Ce constat relève, en effet, de l’évidence pour les acteurs de la gestion locale qui, sous la pression directe de leur électorat, sont tenus de veiller à maintenir la crédibilité de leur action. « Les citoyens , affirmait en 1789 la Déclaration des Droits de l’Hommes et du Citoyen, en son article 14, ont le droit de constater, par eux-mêmes ou par leurs représentants, la nécessité de la contribution publique, de la consentir librement, d’en suivre l’emploi. »
Deux siècles plus tard, si ces derniers chargent toujours leurs représentants élus de fixer, en leurs noms, le niveau de fiscalité locale, ils disposent d’autres moyens pour apprécier, à posteriori, si la pression fiscale qui pèse sur eux est bien justifiée. L’élu a beau démontrer, dans un bulletin d’informations, que les impôts sont d’une modération inégalée, il se trouve toujours, désormais, un organe de presse pour mettre en lumière le chiffre caché qui prouve le contraire.
Affichées par la presse quotidienne locale dans les comptes-rendus des séances du conseil municipal, et par les magazines économiques dans leurs hit-parades des villes surimposées ou surendettées, les finances locales sont en effet définitivement sorties de leur sérail. Mieux informé, le citoyen est devenu un contribuable plus exigeant, plus tatillon, ne tolérant l’accroissement de la pression fiscale qu’à la condition qu’il ait le sentiment d’une juste utilisation de sa contribution.
L’action publique doit, ainsi, faire face à une demande de plus en plus pressante de performance, de transparence et de qualité.
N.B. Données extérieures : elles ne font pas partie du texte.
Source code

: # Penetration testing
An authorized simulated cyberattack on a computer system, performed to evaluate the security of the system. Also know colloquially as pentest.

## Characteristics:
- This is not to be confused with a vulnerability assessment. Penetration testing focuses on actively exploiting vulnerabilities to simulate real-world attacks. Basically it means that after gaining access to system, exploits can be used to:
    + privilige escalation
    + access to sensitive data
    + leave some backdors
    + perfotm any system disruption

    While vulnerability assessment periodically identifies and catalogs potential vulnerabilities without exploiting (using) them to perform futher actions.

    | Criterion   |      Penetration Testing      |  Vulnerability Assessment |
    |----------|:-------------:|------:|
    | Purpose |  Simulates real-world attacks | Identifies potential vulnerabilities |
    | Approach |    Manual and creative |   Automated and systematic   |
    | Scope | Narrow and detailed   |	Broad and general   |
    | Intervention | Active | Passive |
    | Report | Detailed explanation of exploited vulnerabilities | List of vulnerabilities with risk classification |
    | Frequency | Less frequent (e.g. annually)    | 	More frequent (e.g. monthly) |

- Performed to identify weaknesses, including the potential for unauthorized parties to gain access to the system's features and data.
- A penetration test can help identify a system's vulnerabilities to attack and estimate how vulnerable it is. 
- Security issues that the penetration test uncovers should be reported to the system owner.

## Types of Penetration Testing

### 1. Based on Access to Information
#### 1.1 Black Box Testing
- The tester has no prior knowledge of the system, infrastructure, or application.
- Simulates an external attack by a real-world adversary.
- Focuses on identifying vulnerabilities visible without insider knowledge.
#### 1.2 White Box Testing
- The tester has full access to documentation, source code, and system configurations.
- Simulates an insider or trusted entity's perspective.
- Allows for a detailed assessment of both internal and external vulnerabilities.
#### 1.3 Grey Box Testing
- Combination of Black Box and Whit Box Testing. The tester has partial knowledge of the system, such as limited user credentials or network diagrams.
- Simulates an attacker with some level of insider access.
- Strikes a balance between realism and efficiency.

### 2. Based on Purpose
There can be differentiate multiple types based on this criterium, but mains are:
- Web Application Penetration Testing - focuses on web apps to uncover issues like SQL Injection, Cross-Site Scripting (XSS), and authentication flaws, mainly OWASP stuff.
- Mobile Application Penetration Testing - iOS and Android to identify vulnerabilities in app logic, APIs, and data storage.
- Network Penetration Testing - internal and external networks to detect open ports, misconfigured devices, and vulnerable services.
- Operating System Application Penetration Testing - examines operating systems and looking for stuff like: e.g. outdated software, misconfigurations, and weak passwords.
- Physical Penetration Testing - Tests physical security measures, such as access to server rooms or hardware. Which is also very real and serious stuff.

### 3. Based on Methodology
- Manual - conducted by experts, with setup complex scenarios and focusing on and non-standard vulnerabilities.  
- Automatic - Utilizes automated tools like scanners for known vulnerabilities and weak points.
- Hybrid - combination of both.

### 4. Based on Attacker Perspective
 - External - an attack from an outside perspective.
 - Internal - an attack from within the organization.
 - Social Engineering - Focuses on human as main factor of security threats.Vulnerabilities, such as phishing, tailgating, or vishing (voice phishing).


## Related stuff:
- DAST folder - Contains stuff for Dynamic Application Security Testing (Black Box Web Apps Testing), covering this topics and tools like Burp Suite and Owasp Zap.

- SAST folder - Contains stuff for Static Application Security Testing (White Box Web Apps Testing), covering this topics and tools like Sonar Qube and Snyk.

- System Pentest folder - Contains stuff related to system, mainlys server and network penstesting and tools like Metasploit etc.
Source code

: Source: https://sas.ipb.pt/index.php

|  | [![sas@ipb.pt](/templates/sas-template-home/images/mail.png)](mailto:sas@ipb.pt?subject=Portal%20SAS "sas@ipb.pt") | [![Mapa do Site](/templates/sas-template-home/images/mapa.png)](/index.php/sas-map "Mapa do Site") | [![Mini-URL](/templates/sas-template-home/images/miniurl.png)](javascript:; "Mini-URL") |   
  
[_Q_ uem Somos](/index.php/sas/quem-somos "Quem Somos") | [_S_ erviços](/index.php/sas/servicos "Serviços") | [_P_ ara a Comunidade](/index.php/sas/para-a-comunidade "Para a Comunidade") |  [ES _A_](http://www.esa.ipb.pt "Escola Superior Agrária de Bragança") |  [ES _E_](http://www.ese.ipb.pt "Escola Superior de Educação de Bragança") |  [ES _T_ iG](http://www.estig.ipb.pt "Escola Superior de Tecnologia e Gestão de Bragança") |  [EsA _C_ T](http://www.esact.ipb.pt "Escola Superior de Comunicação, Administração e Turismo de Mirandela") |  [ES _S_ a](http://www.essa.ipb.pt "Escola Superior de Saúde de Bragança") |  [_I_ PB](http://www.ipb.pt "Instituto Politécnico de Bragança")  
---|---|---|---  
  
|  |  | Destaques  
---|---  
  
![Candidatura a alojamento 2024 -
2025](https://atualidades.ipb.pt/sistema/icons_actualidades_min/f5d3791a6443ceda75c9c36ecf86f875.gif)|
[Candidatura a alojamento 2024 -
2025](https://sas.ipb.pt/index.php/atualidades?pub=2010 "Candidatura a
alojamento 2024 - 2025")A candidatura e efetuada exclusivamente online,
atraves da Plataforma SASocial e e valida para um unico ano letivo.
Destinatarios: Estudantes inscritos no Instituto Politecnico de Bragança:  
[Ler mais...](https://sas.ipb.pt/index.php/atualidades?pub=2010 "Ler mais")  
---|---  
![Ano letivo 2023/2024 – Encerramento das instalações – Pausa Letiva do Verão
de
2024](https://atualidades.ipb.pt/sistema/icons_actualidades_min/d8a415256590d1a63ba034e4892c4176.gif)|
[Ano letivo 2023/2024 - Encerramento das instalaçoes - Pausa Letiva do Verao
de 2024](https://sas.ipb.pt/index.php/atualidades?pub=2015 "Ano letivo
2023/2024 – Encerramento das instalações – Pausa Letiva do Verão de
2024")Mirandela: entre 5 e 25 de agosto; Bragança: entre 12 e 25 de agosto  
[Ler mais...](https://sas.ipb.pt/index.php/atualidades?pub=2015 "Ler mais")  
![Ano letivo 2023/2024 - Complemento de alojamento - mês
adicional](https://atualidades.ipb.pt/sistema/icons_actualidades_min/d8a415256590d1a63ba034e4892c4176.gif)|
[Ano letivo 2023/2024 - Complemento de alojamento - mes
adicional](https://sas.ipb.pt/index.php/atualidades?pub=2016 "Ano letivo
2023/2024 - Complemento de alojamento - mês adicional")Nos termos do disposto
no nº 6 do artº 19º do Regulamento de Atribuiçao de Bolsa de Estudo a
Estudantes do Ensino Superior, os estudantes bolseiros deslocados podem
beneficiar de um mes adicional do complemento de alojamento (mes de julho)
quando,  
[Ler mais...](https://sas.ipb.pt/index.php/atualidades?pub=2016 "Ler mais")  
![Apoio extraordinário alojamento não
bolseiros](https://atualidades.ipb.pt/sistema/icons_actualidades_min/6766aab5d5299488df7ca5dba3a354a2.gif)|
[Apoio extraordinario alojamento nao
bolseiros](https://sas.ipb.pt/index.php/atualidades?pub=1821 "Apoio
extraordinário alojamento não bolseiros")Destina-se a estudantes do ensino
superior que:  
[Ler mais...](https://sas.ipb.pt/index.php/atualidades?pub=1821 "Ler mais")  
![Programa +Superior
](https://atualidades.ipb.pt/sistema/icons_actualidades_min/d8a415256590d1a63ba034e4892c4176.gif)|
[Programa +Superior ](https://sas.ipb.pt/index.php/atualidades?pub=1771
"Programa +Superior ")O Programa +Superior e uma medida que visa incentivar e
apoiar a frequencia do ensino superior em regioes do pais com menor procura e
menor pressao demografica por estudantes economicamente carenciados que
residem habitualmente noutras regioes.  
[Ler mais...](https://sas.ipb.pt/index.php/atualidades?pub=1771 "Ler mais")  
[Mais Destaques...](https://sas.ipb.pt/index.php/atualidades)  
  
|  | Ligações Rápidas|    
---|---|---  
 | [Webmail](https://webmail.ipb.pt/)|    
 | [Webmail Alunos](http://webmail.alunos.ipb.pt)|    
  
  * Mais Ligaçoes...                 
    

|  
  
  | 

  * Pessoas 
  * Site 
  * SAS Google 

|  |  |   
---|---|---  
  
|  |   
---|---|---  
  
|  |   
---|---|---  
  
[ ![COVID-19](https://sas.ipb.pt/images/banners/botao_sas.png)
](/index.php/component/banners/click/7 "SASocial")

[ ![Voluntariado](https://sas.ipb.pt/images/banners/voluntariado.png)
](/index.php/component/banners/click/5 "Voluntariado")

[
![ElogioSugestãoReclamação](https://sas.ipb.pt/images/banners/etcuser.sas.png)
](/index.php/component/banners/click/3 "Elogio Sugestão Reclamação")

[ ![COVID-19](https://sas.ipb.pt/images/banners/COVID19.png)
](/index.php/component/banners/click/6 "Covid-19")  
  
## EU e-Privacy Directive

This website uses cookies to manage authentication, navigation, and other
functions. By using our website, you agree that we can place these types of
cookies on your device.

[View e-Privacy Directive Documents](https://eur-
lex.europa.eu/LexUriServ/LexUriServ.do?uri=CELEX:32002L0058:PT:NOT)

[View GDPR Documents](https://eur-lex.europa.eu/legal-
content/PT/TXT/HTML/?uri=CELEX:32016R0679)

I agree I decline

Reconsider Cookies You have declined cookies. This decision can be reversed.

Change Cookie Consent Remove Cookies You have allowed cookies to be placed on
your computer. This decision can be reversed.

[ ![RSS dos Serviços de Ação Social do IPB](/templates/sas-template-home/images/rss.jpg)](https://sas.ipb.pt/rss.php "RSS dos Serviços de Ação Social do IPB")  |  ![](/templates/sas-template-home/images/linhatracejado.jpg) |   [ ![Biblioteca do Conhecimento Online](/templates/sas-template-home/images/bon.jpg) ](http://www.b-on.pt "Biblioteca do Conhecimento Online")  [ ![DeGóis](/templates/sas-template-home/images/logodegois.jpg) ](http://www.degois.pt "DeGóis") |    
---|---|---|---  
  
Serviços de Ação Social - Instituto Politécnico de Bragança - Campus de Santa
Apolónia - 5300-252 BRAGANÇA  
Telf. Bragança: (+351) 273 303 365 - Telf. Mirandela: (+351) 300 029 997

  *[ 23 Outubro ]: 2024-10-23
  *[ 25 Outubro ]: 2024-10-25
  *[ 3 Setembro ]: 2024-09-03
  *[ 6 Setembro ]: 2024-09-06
Si le constat de cette exigence semble désormais acquis, sa traduction dans la culture administrative et politique est encore en construction, comme le montre la mise en place, au niveau de l’Etat, de la Loi Organique du 1er août 2001 relative aux lois de finances, plus communément dénommée « LOLF ».
Ce processus de modernisation de la gestion publique, qui a, d’ores et déjà, investi le secteur local, est, au demeurant, appelé à s’intensifier dans un contexte financier de plus en plus contraint. « Plus sensible aux évolutions économiques, le système financier local est devenu plus fragile. Les dépenses “obligatoires” des collectivités locales, notamment celles des départements, augmentent quand la conjoncture économique se dégrade, les recettes indirectes évoluent de manière moins favorable, les ajustements nécessaires obèrent leur capacité d’investissement, tendent à augmenter la fiscalité directe. ».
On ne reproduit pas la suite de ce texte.